The Halloween candy may already be in the clearance aisle, but The Exorcist isn’t planning to stop spooking you anytime soon.
Exhibit A: After a break for the World Series last week, Fox’s supernatural drama is back Friday (9/8c) with an episode that picks up right after the previous one’s sinister reveal: Grace, the timid foster kid with whom John Cho‘s Andy has a special bond, doesn’t really exist.

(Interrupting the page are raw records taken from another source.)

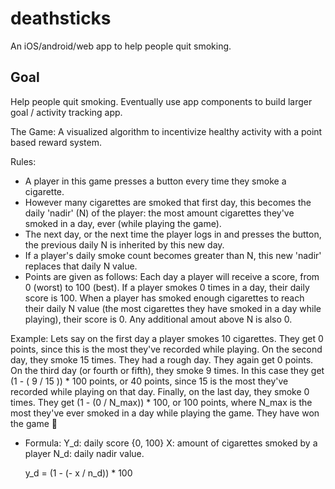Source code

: # deathsticks

An iOS/android/web app to help people quit smoking. 

## Goal

Help people quit smoking. Eventually use app components to build larger goal / activity tracking app.

The Game: 
A visualized algorithm to incentivize healthy activity with a point based reward system. 

Rules:
- A player in this game presses a button every time they smoke a cigarette. 
- However many cigarettes are smoked that first day,
  this becomes the daily 'nadir' (N) of the player: the most amount cigarettes they've smoked in a day, ever (while playing the game).
- The next day, or the next time the player logs in and presses the button,
  the previous daily N is inherited by this new day. 
- If a player's daily smoke count becomes greater than N, this new 'nadir' replaces that daily N value.
- Points are given as follows:
  Each day a player will receive a score, from 0 (worst) to 100 (best).
  If a player smokes 0 times in a day, their daily score is 100.
  When a player has smoked enough cigarettes to reach their daily N value (the most cigarettes they have smoked in a day while playing),
    their score is 0. Any additional amout above N is also 0. 

Example:
 Lets say on the first day a player smokes 10 cigarettes. They get 0 points, since this is the most they've recorded while playing.
  On the second day, they smoke 15 times. They had a rough day. They again get 0 points.
  On the third day (or fourth or fifth), they smoke 9 times. In this case they get (1 - ( 9 / 15 )) * 100 points, or 40 points, 
    since 15 is the most they've recorded while playing on that day.
  Finally, on the last day, they smoke 0 times. They get (1 - (0 / N_max)) * 100, or 100 points,
    where N_max is the most they've ever smoked in a day while playing the game.
  They have won the game 🎉 

- Formula:
  Y_d: daily score {0, 100}
  X: amount of cigarettes smoked by a player
  N_d: daily nadir value. 

  y_d = (1 - (- x / n_d)) * 100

If you figured out the twist before it became abundantly clear, congrats — but Cho is convinced that knowing that type of info ahead of time won’t affect viewers’ enjoyment of the show. “I have this idea that a story just has to be good. You can know the ending,” he says during a visit to TVLine’s offices. “I read my children the same stories all the time, and everyone still seems to enjoy it, including me.”
In Friday’s hour, titled “There but for the Grace of God, Go I,” the demon messing with Andy and his wards finally makes itself known. And while Tomas and Marcus work to find some way to prove possession, and therefore start their real work, Andy begins to unravel in rather dramatic fashion.
“I think he’s struggling to understand why his wife is gone, and there is not a great answer. That’s really the issue with him: How could she have left? It can’t be just this,” Cho says.
We posit that if Andy believed that Grace was real, but she wasn’t, doesn’t it follow that perhaps other aspects of his life — including the circumstances under which his wife, Nikki, died — might also be different than viewers have been led to believe?
A cagey Cho replies, “I do think it relates in a way to the idea of evil, which the show maybe in one way is about: Why does evil exist? Maybe that’s what demons are about, an explanation for evil in general.”
No stranger to genre TV — Cho was one of the demon Moloch’s first unfortunate victims on Fox’s Sleepy Hollow — the actor says he was attracted to Exorcist‘s anthological nature. “I haven’t done a limited series before,” he says. “It’s very exciting to have it be more like a feature in the sense that you start somewhere and end up somewhere vastly different.
“And,” Cho adds, smiling as he notes that upcoming revelations were the “kicker” that sealed his interest in playing the tortured foster dad, “he is going to end up in a vastly different place.”